We are badly prepared to respond. The UK’s risk management system largely ignores the public when analysing food supply issues, which is why the National Preparedness Commission commissioned Tim Lang’s report. We are hugely over-dependent on fruit and vegetable imports (78% imported, p.48), particularly from Europe, with which we have introduced a wide range of new trade barriers. Local governments are penniless and getting poorer, unable to focus on improving long-term wellbeing. 

We lack the skills needed for growing the kinds of food we now need, particularly vegetables and fruit. There is no storage in our highly efficient ‘just in time’ food system, hence the sudden emptying of shelves in periods of crisis. Extreme weather events are dramatically affecting our harvests. And, above all, our society is hugely unequal. Already people are going hungry. The number of people facing food insecurity will rise inexorably.

Lang calls for a shift in focus in the food debate. We cannot “leave it to Tesco et al.” We cannot continue to focus on niche food projects that benefit just a handful of people, usually the better off. We have to start planning how to feed people – everybody – during sudden food crises and longer-term, as hunger creeps up on more and more of us.

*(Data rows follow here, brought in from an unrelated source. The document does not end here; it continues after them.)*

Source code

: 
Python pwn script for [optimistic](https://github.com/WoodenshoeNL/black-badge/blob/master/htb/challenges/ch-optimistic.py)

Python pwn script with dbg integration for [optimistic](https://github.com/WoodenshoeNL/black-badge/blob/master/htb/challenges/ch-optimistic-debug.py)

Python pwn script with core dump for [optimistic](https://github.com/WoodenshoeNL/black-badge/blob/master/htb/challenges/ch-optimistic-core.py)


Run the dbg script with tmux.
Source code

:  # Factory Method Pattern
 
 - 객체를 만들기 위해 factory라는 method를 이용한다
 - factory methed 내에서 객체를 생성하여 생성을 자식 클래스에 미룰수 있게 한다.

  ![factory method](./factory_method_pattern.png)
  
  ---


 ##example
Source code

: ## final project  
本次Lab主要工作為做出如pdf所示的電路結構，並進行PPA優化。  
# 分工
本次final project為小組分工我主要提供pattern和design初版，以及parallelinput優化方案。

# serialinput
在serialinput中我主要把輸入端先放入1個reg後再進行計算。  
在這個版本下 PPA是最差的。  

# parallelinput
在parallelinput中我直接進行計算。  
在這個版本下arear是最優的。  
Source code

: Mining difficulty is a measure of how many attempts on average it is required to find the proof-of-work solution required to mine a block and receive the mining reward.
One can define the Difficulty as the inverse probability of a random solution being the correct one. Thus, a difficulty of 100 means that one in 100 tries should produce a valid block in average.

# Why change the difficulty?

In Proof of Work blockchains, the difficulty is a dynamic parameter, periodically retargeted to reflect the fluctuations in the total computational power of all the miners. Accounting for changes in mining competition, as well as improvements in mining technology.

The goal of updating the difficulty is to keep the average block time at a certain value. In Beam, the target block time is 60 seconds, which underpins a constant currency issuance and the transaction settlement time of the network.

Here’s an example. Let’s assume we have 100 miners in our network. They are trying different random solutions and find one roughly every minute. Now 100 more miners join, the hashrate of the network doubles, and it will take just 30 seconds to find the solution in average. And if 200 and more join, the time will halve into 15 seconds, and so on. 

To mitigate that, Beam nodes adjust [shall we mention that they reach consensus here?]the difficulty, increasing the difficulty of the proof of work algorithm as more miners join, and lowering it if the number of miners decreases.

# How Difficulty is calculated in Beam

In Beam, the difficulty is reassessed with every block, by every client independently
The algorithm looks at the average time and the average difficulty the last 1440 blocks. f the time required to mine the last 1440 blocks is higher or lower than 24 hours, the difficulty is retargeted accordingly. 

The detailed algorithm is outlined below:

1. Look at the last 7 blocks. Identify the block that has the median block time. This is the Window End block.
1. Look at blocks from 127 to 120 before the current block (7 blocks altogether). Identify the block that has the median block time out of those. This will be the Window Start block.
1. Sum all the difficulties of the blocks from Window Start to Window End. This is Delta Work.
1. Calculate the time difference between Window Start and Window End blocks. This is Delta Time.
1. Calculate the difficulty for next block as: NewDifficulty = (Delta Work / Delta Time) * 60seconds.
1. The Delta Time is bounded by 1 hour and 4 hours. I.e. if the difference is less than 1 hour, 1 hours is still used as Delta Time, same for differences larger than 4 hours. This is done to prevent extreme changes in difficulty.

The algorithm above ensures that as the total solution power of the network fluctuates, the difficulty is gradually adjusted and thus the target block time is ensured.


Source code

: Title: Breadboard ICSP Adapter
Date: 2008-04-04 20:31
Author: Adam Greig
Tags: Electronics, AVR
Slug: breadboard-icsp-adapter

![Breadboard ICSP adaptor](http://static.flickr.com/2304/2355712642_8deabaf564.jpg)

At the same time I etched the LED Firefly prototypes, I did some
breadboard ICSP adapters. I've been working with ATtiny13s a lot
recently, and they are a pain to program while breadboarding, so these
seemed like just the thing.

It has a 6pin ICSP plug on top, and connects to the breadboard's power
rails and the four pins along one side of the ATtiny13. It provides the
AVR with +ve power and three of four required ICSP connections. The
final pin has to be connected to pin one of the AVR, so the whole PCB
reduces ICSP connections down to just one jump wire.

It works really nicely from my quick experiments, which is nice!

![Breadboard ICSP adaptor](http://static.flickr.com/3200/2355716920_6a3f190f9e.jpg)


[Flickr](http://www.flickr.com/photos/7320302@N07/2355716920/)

Lang calls for a “whole-society” approach – UK and devolved governments, regional and city governments, communities and households. We cannot protect ourselves individually – even those of us who have the space and wealth to stockpile. Food is a foundation for our entire social system.

Solutions 

The good news is that brilliant ways of dealing with the growing crisis abound all over the world. Lang presents dozens of examples of action, at national, regional and local level, including in Wales. He praises Welsh efforts to develop horticulture for local and regional markets. He draws attention to the thriving community food sector, with sustainable food partnerships operating across the whole country. But these efforts are a mere scattering of good practice and need to be enhanced enormously if they are going to help all three million people in Wales face the future.

If we do take steps to defend our food system, it is good news for farmers, because growing more food, particularly for more local markets, lies at the very heart of the strategy that Lang presents. Our current food system has crushed farmers. We need them to thrive – they are the lynchpin of our society.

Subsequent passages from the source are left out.